Initial estimates value company between £2bn and £3bn…

Saga Holdings Limited, which sells its services to the over 50s in the UK, has appointed independent advisers to help explore future ownership options. This may lead to an Initial Public Offering in the second half of 2007.

Saga has appointed Close Brothers, the investment bank, to assist in deliberations. The current owners Charterhouse, the UK private equity group, funded a £1.35bn management buy out of the company in October 2004. At that time, staff received a portion of the sale proceeds as a one off bonus in the form of £1,000 for every year of service.

Saga is a well-established and successful brand in the growing baby boomer market. The company has seen considerable development since 2004. Insurance Times reported in February that Saga was considering a £2bn flotation or sale.

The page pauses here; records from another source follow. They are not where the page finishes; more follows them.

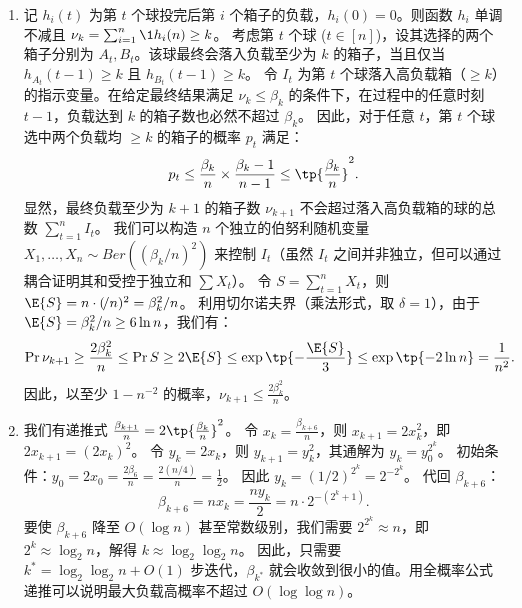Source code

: \begin{solution}
    \begin{enumerate}
        \item 记 $h_i(t)$ 为第 $t$ 个球投完后第 $i$ 个箱子的负载，$h_i(0)=0$。则函数 $h_i$ 单调不减且 $\nu_k = \sum_{i=1}^n \1{h_i(n) \ge k}$。
        考虑第 $t$ 个球 ($t \in [n]$)，设其选择的两个箱子分别为 $A_t, B_t$。该球最终会落入负载至少为 $k$ 的箱子，当且仅当 $h_{A_t}(t-1) \ge k$ 且 $h_{B_t}(t-1) \ge k$。
        令 $I_t$ 为第 $t$ 个球落入高负载箱（$\ge k$）的指示变量。在给定最终结果满足 $\nu_k \le \beta_k$ 的条件下，在过程中的任意时刻 $t-1$，负载达到 $k$ 的箱子数也必然不超过 $\beta_k$。
        因此，对于任意 $t$，第 $t$ 个球选中两个负载均 $\ge k$ 的箱子的概率 $p_t$ 满足：
        \[
             p_t \le \frac{\beta_k}{n} \times \frac{\beta_k - 1}{n - 1} \le \tp{\frac{\beta_k}{n}}^2.
        \]
        显然，最终负载至少为 $k+1$ 的箱子数 $\nu_{k+1}$ 不会超过落入高负载箱的球的总数 $\sum_{t=1}^n I_t$。
        我们可以构造 $n$ 个独立的伯努利随机变量 $X_1, \dots, X_n \sim \!{Ber}((\beta_k/n)^2)$ 来控制 $I_t$（虽然 $I_t$ 之间并非独立，但可以通过耦合证明其和受控于独立和 $\sum X_t$）。
        令 $S = \sum_{t=1}^n X_t$，则 $\E{S} = n \cdot (\!/n)^2 = \beta_k^2/n$。
        利用切尔诺夫界（乘法形式，取 $\delta=1$），由于 $\E{S} = \beta_k^2/n \ge 6\ln n$，我们有：
        \[
            \Pr{\nu_{k+1} \ge \frac{2\beta_k^2}{n}} \le \Pr{S \ge 2\E{S}} \le \exp\tp{-\frac{\E{S}}{3}} \le \exp\tp{-2\ln n} = \frac{1}{n^2}.
        \]
        因此，以至少 $1 - n^{-2}$ 的概率，$\nu_{k+1} \le \frac{2\beta_k^2}{n}$。

        \item 我们有递推式 $\frac{\beta_{k+1}}{n} = 2 \tp{\frac{\beta_k}{n}}^2$。
        令 $x_k = \frac{\beta_{k+6}}{n}$，则 $x_{k+1} = 2 x_k^2$，即 $2x_{k+1} = (2x_k)^2$。
        令 $y_k = 2x_k$，则 $y_{k+1} = y_k^2$，其通解为 $y_k = y_0^{2^k}$。
        初始条件：$y_0 = 2x_0 = \frac{2\beta_6}{n} = \frac{2(n/4)}{n} = \frac{1}{2}$。
        因此 $y_k = (1/2)^{2^k} = 2^{-2^k}$。
        代回 $\beta_{k+6}$：
        \[
            \beta_{k+6} = n x_k = \frac{n y_k}{2} = n \cdot 2^{-(2^k + 1)}.
        \]
        要使 $\beta_{k+6}$ 降至 $O(\log n)$ 甚至常数级别，我们需要 $2^{2^k} \approx n$，即 $2^k \approx \log_2 n$，解得 $k \approx \log_2 \log_2 n$。
        因此，只需要 $k^* = \log_2 \log_2 n + O(1)$ 步迭代，$\beta_{k^*}$ 就会收敛到很小的值。用全概率公式递推可以说明最大负载高概率不超过 $O(\log \log n)$。
    \end{enumerate}
\end{solution}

According to today's reports in the Financial Times the company could be worth as much as £3bn.

Saga Chief Executive, Andrew Goodsell, said : "Saga has made excellent progress in the period since the management buyout. We are well ahead of expectations, and consistently outperforming our business plans. The management team and Charterhouse agree that this is an appropriate time to consider the best future ownership structure to allow the company to maximise its growth potential. There was great interest in an IPO in 2004, though our outgoing shareholder decided not to pursue a float at that time. It is too early in the process to predict the outcome this time, but we will be making further announcements in due course."